Task prompt.
Only the last stretch of the records is wanted: restate word for word the line with "最后，FlowDroid给出" and every line after it.

Data for analysis.
=====
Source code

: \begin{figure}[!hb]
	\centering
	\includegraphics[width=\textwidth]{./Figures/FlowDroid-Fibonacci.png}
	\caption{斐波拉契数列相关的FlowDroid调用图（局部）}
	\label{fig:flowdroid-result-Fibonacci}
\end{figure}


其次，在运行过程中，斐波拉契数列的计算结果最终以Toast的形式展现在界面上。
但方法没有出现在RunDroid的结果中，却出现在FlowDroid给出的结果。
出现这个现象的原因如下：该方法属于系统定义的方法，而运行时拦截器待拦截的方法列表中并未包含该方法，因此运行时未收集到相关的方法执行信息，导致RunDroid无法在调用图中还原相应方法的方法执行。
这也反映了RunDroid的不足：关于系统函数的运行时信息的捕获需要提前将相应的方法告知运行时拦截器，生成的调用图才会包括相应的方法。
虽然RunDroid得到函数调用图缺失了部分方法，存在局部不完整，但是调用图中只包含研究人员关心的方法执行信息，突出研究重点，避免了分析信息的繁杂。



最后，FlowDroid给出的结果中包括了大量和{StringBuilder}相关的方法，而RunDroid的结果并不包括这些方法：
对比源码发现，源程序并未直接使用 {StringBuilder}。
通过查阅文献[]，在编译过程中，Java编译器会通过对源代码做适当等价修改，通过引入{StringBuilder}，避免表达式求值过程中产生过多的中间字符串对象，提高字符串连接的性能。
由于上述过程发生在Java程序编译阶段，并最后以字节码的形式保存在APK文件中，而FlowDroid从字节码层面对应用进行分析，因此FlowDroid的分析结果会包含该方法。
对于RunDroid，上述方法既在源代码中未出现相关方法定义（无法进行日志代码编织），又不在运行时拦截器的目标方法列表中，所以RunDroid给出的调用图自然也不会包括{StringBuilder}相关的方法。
=====
Expected answer.
最后，FlowDroid给出的结果中包括了大量和{StringBuilder}相关的方法，而RunDroid的结果并不包括这些方法：
对比源码发现，源程序并未直接使用 {StringBuilder}。
通过查阅文献[]，在编译过程中，Java编译器会通过对源代码做适当等价修改，通过引入{StringBuilder}，避免表达式求值过程中产生过多的中间字符串对象，提高字符串连接的性能。
由于上述过程发生在Java程序编译阶段，并最后以字节码的形式保存在APK文件中，而FlowDroid从字节码层面对应用进行分析，因此FlowDroid的分析结果会包含该方法。
对于RunDroid，上述方法既在源代码中未出现相关方法定义（无法进行日志代码编织），又不在运行时拦截器的目标方法列表中，所以RunDroid给出的调用图自然也不会包括{StringBuilder}相关的方法。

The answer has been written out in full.